I shouldn't be here. I shouldn't be in Lo's apartment.

I hated calling it his apartment, because it had been ours at some point. I had lived here just as much as he had. But it didn't feel right, calling it my apartment too, because all I could think about was that I shouldn't be here.

I will stay away from Lo.

I will not see Lo.

And now I was breaking those two rules and my hands were shaky because of it. I hated breaking these rules because my therapist always found out somehow.

And then it always hurt more.

We were repeating all these sentences every single session for a very long time. And I went to therapy several times a week, so the sentences were floating in my head constantly.

We were here because Lo had invited everyone. He was having a little barbecue and Connor had said that he'd go. He hadn't made me go, but I had felt like I needed to.

Maybe that was another excuse to see Lo. My therapist was probably going to see it as one.

But Warren, Sebastian, Emma, Connor and Lo were here. It's not like I was alone with him. I wasn't going to be alone with him.

I told myself that all evening, but even being in the same room as him was too much. All I wanted was to go over and touch him.

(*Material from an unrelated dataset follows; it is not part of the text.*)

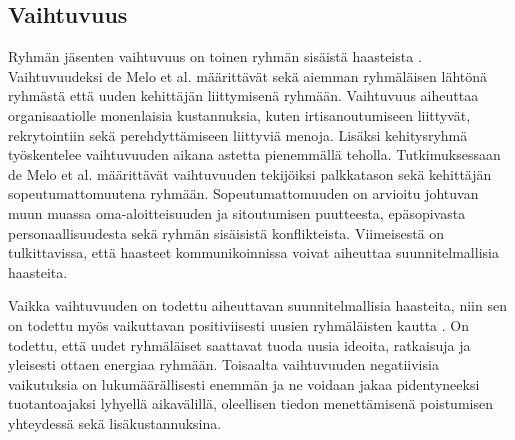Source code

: \subsection{Vaihtuvuus}

Ryhmän jäsenten vaihtuvuus on toinen ryhmän sisäistä haasteista \cite{DEOMELO2013412}. Vaihtuvuudeksi de Melo et al. määrittävät sekä aiemman ryhmäläisen lähtönä ryhmästä että uuden kehittäjän liittymisenä ryhmään. Vaihtuvuus aiheuttaa organisaatiolle monenlaisia kustannuksia, kuten irtisanoutumiseen liittyvät, rekrytointiin sekä perehdyttämiseen liittyviä menoja. Lisäksi kehitysryhmä työskentelee vaihtuvuuden aikana astetta pienemmällä teholla. Tutkimuksessaan de Melo et al. määrittävät vaihtuvuuden tekijöiksi palkkatason sekä kehittäjän sopeutumattomuutena ryhmään. Sopeutumattomuuden on arvioitu johtuvan muun muassa oma-aloitteisuuden ja sitoutumisen puutteesta, epäsopivasta personaallisuudesta sekä ryhmän sisäisistä konflikteista. Viimeisestä on tulkittavissa, että haasteet kommunikoinnissa voivat aiheuttaa suunnitelmallisia haasteita.

Vaikka vaihtuvuuden on todettu aiheuttavan suunnitelmallisia haasteita, niin sen on todettu myös vaikuttavan positiviisesti uusien ryhmäläisten kautta \cite{DEOMELO2013412}. On todettu, että uudet ryhmäläiset saattavat tuoda uusia ideoita, ratkaisuja ja yleisesti ottaen energiaa ryhmään. Toisaalta vaihtuvuuden negatiivisia vaikutuksia on lukumäärällisesti enemmän ja ne voidaan jakaa pidentyneeksi tuotantoajaksi lyhyellä aikavälillä, oleellisen tiedon menettämisenä poistumisen yhteydessä sekä lisäkustannuksina.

Sit with him. Talk to him.

But I couldn't.

All those sentences were swarming in my head, stopping me. Any time I wanted to talk to him, the sentence came to my mind and I backed away again.

He tried to talk to me all evening. He tried to come closer, and any time I just backed towards Connor and pretended that I was busy.

And now I was standing in the stupid kitchen alone, and of course he came in. He leaned against the counter a few feet away, this dark and untouchable look on his face.

"Do you hate me?" He asked, voice rough and broken.

I could see it in his eyes also. I could see how broken he was and how much he hated this thing between us.

But he was better now, and the only way I could get better was if I stayed away from him. And we'd said that we would both get better.

The sentences were drilling in my head, but I couldn't do it. I couldn't even pretend to hate him. And I could even less say it out loud to him. Not when he was looking at me like this.

"No," I brought out, looking away from his eyes.

If I looked into them a little longer, I was going to give in. I was going to forget about everything else.

He took a step towards me and I knew I needed to back off, but I couldn't. My legs wouldn't move.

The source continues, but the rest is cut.